◆ **Your assignment**
Word for word, copy each record that comes after this.

Stored data
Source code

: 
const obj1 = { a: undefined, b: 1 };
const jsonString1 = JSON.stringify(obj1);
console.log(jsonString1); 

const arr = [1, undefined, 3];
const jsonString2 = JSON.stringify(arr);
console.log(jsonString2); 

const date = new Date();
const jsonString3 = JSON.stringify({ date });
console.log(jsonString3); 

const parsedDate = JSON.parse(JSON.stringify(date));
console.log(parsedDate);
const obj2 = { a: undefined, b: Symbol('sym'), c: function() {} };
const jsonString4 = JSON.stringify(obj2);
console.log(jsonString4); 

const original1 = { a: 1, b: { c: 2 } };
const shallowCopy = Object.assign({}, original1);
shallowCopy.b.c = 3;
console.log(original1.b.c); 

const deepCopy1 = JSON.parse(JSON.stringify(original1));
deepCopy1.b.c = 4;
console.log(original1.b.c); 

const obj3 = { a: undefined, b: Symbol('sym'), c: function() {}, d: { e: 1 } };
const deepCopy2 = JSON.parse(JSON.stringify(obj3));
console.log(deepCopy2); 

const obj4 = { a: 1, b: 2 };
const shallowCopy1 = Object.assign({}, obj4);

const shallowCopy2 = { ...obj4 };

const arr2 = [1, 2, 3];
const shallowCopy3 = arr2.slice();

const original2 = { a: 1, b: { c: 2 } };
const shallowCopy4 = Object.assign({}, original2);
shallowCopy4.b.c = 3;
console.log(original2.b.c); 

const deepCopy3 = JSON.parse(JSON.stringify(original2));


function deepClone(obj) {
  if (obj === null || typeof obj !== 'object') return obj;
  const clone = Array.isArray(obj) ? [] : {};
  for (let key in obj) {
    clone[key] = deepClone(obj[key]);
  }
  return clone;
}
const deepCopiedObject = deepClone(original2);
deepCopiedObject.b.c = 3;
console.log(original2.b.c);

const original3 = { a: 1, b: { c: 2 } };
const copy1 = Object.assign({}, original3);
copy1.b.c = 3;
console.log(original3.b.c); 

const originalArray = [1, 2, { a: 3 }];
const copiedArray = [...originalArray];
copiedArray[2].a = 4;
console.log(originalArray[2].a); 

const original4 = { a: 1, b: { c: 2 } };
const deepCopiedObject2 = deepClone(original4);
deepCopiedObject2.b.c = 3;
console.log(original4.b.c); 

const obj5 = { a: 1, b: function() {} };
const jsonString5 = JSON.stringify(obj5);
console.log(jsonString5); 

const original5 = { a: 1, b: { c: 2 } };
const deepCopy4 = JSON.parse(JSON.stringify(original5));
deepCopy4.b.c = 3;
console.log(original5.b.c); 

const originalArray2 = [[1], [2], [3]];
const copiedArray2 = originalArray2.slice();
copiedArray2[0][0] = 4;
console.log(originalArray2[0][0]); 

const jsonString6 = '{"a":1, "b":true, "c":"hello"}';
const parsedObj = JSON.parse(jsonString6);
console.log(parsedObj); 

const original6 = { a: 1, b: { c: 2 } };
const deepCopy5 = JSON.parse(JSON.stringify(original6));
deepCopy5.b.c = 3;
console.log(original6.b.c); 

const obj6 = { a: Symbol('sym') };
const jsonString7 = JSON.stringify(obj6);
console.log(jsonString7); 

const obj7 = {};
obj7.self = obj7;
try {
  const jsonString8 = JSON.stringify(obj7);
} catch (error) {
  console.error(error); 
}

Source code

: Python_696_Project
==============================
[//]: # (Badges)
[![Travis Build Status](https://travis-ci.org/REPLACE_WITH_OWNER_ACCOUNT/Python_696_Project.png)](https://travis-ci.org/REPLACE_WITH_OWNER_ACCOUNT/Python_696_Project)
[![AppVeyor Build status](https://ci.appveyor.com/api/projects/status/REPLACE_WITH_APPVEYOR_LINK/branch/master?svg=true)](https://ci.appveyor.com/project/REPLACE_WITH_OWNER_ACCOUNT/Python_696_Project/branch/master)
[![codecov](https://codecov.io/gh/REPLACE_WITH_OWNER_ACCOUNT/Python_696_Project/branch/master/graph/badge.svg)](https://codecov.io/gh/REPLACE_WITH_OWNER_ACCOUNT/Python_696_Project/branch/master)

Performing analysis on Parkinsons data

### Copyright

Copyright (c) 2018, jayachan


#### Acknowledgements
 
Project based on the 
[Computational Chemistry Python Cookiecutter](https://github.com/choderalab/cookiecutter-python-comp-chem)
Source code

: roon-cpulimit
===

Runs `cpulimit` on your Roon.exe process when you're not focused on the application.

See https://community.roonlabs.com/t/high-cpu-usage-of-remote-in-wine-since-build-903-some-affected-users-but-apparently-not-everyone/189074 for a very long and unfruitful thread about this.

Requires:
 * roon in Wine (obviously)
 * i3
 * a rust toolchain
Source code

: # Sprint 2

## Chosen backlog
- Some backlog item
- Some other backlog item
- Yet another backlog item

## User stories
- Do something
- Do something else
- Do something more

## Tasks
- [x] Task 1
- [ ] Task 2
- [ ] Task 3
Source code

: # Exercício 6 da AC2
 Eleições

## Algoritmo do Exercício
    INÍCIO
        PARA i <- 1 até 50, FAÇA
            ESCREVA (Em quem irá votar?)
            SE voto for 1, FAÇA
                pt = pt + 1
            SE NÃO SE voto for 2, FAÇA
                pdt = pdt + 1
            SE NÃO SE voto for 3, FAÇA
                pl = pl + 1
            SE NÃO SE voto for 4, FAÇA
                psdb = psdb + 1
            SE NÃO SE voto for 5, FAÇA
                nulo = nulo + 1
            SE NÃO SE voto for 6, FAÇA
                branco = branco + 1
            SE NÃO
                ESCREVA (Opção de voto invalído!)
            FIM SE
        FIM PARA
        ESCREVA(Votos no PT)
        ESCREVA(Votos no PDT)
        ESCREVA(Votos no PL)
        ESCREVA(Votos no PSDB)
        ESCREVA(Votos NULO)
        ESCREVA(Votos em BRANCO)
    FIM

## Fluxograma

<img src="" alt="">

◆ **Solution to the problem**
Source code

: 
const obj1 = { a: undefined, b: 1 };
const jsonString1 = JSON.stringify(obj1);
console.log(jsonString1); 

const arr = [1, undefined, 3];
const jsonString2 = JSON.stringify(arr);
console.log(jsonString2); 

const date = new Date();
const jsonString3 = JSON.stringify({ date });
console.log(jsonString3); 

const parsedDate = JSON.parse(JSON.stringify(date));
console.log(parsedDate);
const obj2 = { a: undefined, b: Symbol('sym'), c: function() {} };
const jsonString4 = JSON.stringify(obj2);
console.log(jsonString4); 

const original1 = { a: 1, b: { c: 2 } };
const shallowCopy = Object.assign({}, original1);
shallowCopy.b.c = 3;
console.log(original1.b.c); 

const deepCopy1 = JSON.parse(JSON.stringify(original1));
deepCopy1.b.c = 4;
console.log(original1.b.c); 

const obj3 = { a: undefined, b: Symbol('sym'), c: function() {}, d: { e: 1 } };
const deepCopy2 = JSON.parse(JSON.stringify(obj3));
console.log(deepCopy2); 

const obj4 = { a: 1, b: 2 };
const shallowCopy1 = Object.assign({}, obj4);

const shallowCopy2 = { ...obj4 };

const arr2 = [1, 2, 3];
const shallowCopy3 = arr2.slice();

const original2 = { a: 1, b: { c: 2 } };
const shallowCopy4 = Object.assign({}, original2);
shallowCopy4.b.c = 3;
console.log(original2.b.c); 

const deepCopy3 = JSON.parse(JSON.stringify(original2));


function deepClone(obj) {
  if (obj === null || typeof obj !== 'object') return obj;
  const clone = Array.isArray(obj) ? [] : {};
  for (let key in obj) {
    clone[key] = deepClone(obj[key]);
  }
  return clone;
}
const deepCopiedObject = deepClone(original2);
deepCopiedObject.b.c = 3;
console.log(original2.b.c);

const original3 = { a: 1, b: { c: 2 } };
const copy1 = Object.assign({}, original3);
copy1.b.c = 3;
console.log(original3.b.c); 

const originalArray = [1, 2, { a: 3 }];
const copiedArray = [...originalArray];
copiedArray[2].a = 4;
console.log(originalArray[2].a); 

const original4 = { a: 1, b: { c: 2 } };
const deepCopiedObject2 = deepClone(original4);
deepCopiedObject2.b.c = 3;
console.log(original4.b.c); 

const obj5 = { a: 1, b: function() {} };
const jsonString5 = JSON.stringify(obj5);
console.log(jsonString5); 

const original5 = { a: 1, b: { c: 2 } };
const deepCopy4 = JSON.parse(JSON.stringify(original5));
deepCopy4.b.c = 3;
console.log(original5.b.c); 

const originalArray2 = [[1], [2], [3]];
const copiedArray2 = originalArray2.slice();
copiedArray2[0][0] = 4;
console.log(originalArray2[0][0]); 

const jsonString6 = '{"a":1, "b":true, "c":"hello"}';
const parsedObj = JSON.parse(jsonString6);
console.log(parsedObj); 

const original6 = { a: 1, b: { c: 2 } };
const deepCopy5 = JSON.parse(JSON.stringify(original6));
deepCopy5.b.c = 3;
console.log(original6.b.c); 

const obj6 = { a: Symbol('sym') };
const jsonString7 = JSON.stringify(obj6);
console.log(jsonString7); 

const obj7 = {};
obj7.self = obj7;
try {
  const jsonString8 = JSON.stringify(obj7);
} catch (error) {
  console.error(error); 
}

Source code

: Python_696_Project
==============================
[//]: # (Badges)
[![Travis Build Status](https://travis-ci.org/REPLACE_WITH_OWNER_ACCOUNT/Python_696_Project.png)](https://travis-ci.org/REPLACE_WITH_OWNER_ACCOUNT/Python_696_Project)
[![AppVeyor Build status](https://ci.appveyor.com/api/projects/status/REPLACE_WITH_APPVEYOR_LINK/branch/master?svg=true)](https://ci.appveyor.com/project/REPLACE_WITH_OWNER_ACCOUNT/Python_696_Project/branch/master)
[![codecov](https://codecov.io/gh/REPLACE_WITH_OWNER_ACCOUNT/Python_696_Project/branch/master/graph/badge.svg)](https://codecov.io/gh/REPLACE_WITH_OWNER_ACCOUNT/Python_696_Project/branch/master)

Performing analysis on Parkinsons data

### Copyright

Copyright (c) 2018, jayachan


#### Acknowledgements
 
Project based on the 
[Computational Chemistry Python Cookiecutter](https://github.com/choderalab/cookiecutter-python-comp-chem)
Source code

: roon-cpulimit
===

Runs `cpulimit` on your Roon.exe process when you're not focused on the application.

See https://community.roonlabs.com/t/high-cpu-usage-of-remote-in-wine-since-build-903-some-affected-users-but-apparently-not-everyone/189074 for a very long and unfruitful thread about this.

Requires:
 * roon in Wine (obviously)
 * i3
 * a rust toolchain
Source code

: # Sprint 2

## Chosen backlog
- Some backlog item
- Some other backlog item
- Yet another backlog item

## User stories
- Do something
- Do something else
- Do something more

## Tasks
- [x] Task 1
- [ ] Task 2
- [ ] Task 3
Source code

: # Exercício 6 da AC2
 Eleições

## Algoritmo do Exercício
    INÍCIO
        PARA i <- 1 até 50, FAÇA
            ESCREVA (Em quem irá votar?)
            SE voto for 1, FAÇA
                pt = pt + 1
            SE NÃO SE voto for 2, FAÇA
                pdt = pdt + 1
            SE NÃO SE voto for 3, FAÇA
                pl = pl + 1
            SE NÃO SE voto for 4, FAÇA
                psdb = psdb + 1
            SE NÃO SE voto for 5, FAÇA
                nulo = nulo + 1
            SE NÃO SE voto for 6, FAÇA
                branco = branco + 1
            SE NÃO
                ESCREVA (Opção de voto invalído!)
            FIM SE
        FIM PARA
        ESCREVA(Votos no PT)
        ESCREVA(Votos no PDT)
        ESCREVA(Votos no PL)
        ESCREVA(Votos no PSDB)
        ESCREVA(Votos NULO)
        ESCREVA(Votos em BRANCO)
    FIM

## Fluxograma

<img src="" alt="">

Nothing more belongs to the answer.